Stored items from a collection:
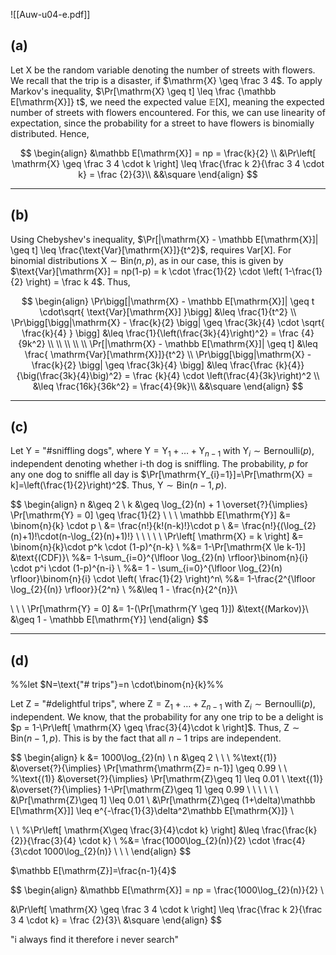 ![[Auw-u04-e.pdf]]

## (a)
Let $\mathrm{X}$ be the random variable denoting the number of streets with flowers. We recall that the trip is a disaster, if $\mathrm{X} \geq \frac 3 4$. To apply Markov's inequality, $\Pr[\mathrm{X} \geq t] \leq \frac {\mathbb E[\mathrm{X}]} t$, we need the expected value $\mathbb{E}[\mathrm{X}]$, meaning the expected number of streets with flowers encountered.
For this, we can use linearity of expectation, since the probability for a street to have flowers is binomially distributed. Hence,

$$
\begin{align}
&\mathbb E[\mathrm{X}] = np = \frac{k}{2} \\
&\Pr\left[ \mathrm{X} \geq \frac 3 4 \cdot k \right] \leq \frac{\frac k 2}{\frac 3 4 \cdot k} = \frac {2}{3}\\
&&\square
\end{align}
$$

___
## (b)
Using Chebyshev's inequality, $\Pr[|\mathrm{X} - \mathbb E[\mathrm{X}]| \geq t] \leq \frac{\text{Var}[\mathrm{X}]}{t^2}$, requires $\text{Var}[\mathrm{X}]$. For binomial distributions $\mathrm{X} \sim \mathrm{Bin}(n, p)$, as in our case, this is given by $\text{Var}[\mathrm{X}] = np(1-p) = k \cdot \frac{1}{2} \cdot \left( 1-\frac{1}{2} \right) = \frac k 4$. Thus,

$$
\begin{align}
\Pr\bigg[|\mathrm{X} - \mathbb E[\mathrm{X}]| \geq t \cdot\sqrt{ \text{Var}[\mathrm{X}] }\bigg] &\leq \frac{1}{t^2}  \\
\Pr\bigg[\bigg|\mathrm{X} - \frac{k}{2} \bigg| \geq \frac{3k}{4} \cdot \sqrt{ \frac{k}{4} } \bigg] &\leq \frac{1}{\left(\frac{3k}{4}\right)^2} = \frac {4}{9k^2} \\
 \\
 \\
 \\
 \\
\Pr[|\mathrm{X} - \mathbb E[\mathrm{X}]| \geq t] &\leq \frac{ \mathrm{Var}[\mathrm{X}]}{t^2}  \\
\Pr\bigg[\bigg|\mathrm{X} - \frac{k}{2} \bigg| \geq \frac{3k}{4} \bigg] &\leq \frac{\frac {k}{4}}{\big(\frac{3k}{4}\big)^2} = \frac {k}{4} \cdot \left(\frac{4}{3k}\right)^2 \\
&\leq \frac{16k}{36k^2} = \frac{4}{9k}\\
&&\square
\end{align}
$$

___
## (c)
Let $\text{Y = "\# sniffling dogs"}$, where $\mathrm{Y} = \mathrm{Y}_{1} + \dots + \mathrm{Y}_{n-1}$ with $\mathrm{Y}_{i} \sim \mathrm{Bernoulli}(p)$, independent denoting whether i-th dog is sniffling. The probability, $p$ for any one dog to sniffle all day is $\Pr[\mathrm{Y_{i}=1}]=\Pr[\mathrm{X} = k]=\left(\frac{1}{2}\right)^2$. Thus, $\mathrm{Y} \sim \text{Bin}(n-1, p)$. 



$$
\begin{align}
n &\geq 2 \\
k &\geq \log_{2}(n) + 1  \overset{?}{\implies} \Pr[\mathrm{Y} = 0] \geq \frac{1}{2} \\
 \\
 \\
\mathbb E[\mathrm{Y}] &= \binom{n}{k} \cdot p \\
&= \frac{n!}{k!(n-k)!}\cdot p \\
&= \frac{n!}{(\log_{2}(n)+1)!\cdot(n-\log_{2}(n)+1)!} \\
 \\
 \\
 \\
 \\
\Pr\left[ \mathrm{X} =  k  \right]
&= \binom{n}{k}\cdot p^k \cdot (1-p)^{n-k} \\
%&= 1-\Pr[\mathrm{X \le k-1}]  &\text{(CDF)}\\
%&= 1-\sum_{i=0}^{\lfloor \log_{2}(n) \rfloor}\binom{n}{i} \cdot p^i \cdot (1-p)^{n-i} \\
%&= 1 - \sum_{i=0}^{\lfloor \log_{2}(n) \rfloor}\binom{n}{i} \cdot \left( \frac{1}{2} \right)^n\\
%&= 1-\frac{2^{\lfloor \log_{2}{(n)} \rfloor}}{2^n} \\
%&\leq 1 - \frac{n}{2^{n}}\\

 \\
 \\
 \\
\Pr[\mathrm{Y} = 0] &= 1-(\Pr[\mathrm{Y \geq 1}]) &\text{(Markov)}\\
&\geq 1 - \mathbb E[\mathrm{Y}]
\end{align}
$$


___
## (d)

%%let $N=\text{"\# trips"}=n \cdot\binom{n}{k}%%

Let $\text{Z = "\# delightful trips"}$,  where $\mathrm{Z} = \mathrm{Z}_{1} + \dots + \mathrm{Z}_{n-1}$ with $\mathrm{Z}_{i} \sim \mathrm{Bernoulli}(p)$, independent. We know, that the probability for any one trip to be a delight is $p = 1-\Pr\left[ \mathrm{X} \geq \frac{3}{4}\cdot k \right]$. Thus, $\mathrm{Z} \sim \text{Bin}(n-1, p)$. This is by the fact that all $n-1$ trips are independent.

$$
\begin{align}
k &= 1000\log_{2}(n)  \\
n &\geq 2 \\
 \\
 \\
%\text{(1)} &\overset{?}{\implies} \Pr[\mathrm{\mathrm{Z}= n-1}] \geq 0.99 \\
 \\
%\text{(1)} &\overset{?}{\implies} \Pr[\mathrm{Z}\geq 1] \leq 0.01 \\
\text{(1)} &\overset{?}{\implies} 1-\Pr[\mathrm{Z}\geq 1] \geq 0.99 \\
 \\
 \\
 \\
 \\
 \\
&\Pr[\mathrm{Z}\geq 1] \leq 0.01 \\
&\Pr[\mathrm{Z}\geq (1+\delta)\mathbb E[\mathrm{X}]] \leq e^{-\frac{1}{3}\delta^2\mathbb E[\mathrm{X}]} \\

 \\
 \\
%\Pr\left[ \mathrm{X\geq \frac{3}{4}\cdot k} \right] &\leq \frac{\frac{k}{2}}{\frac{3}{4} \cdot k} \\
%&= \frac{1000\log_{2}(n)}{2} \cdot \frac{4}{3\cdot 1000\log_{2}(n)} \\
 \\
 \\
\end{align}
$$



$\mathbb E[\mathrm{Z}]=\frac{n-1}{4}$


$$
\begin{align}
&\mathbb E[\mathrm{X}] = np = \frac{1000\log_{2}(n)}{2} \\

&\Pr\left[ \mathrm{X} \geq \frac 3 4 \cdot k \right] \leq \frac{\frac k 2}{\frac 3 4 \cdot k} = \frac {2}{3}\\
&\square
\end{align}
$$










"i always find it therefore i never search"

- _Work to be completed_
Filter the data down to the lines that contain the string "implies", and copy them.

- _Answer box_
k &\geq \log_{2}(n) + 1  \overset{?}{\implies} \Pr[\mathrm{Y} = 0] \geq \frac{1}{2} \\
%\text{(1)} &\overset{?}{\implies} \Pr[\mathrm{\mathrm{Z}= n-1}] \geq 0.99 \\
%\text{(1)} &\overset{?}{\implies} \Pr[\mathrm{Z}\geq 1] \leq 0.01 \\
\text{(1)} &\overset{?}{\implies} 1-\Pr[\mathrm{Z}\geq 1] \geq 0.99 \\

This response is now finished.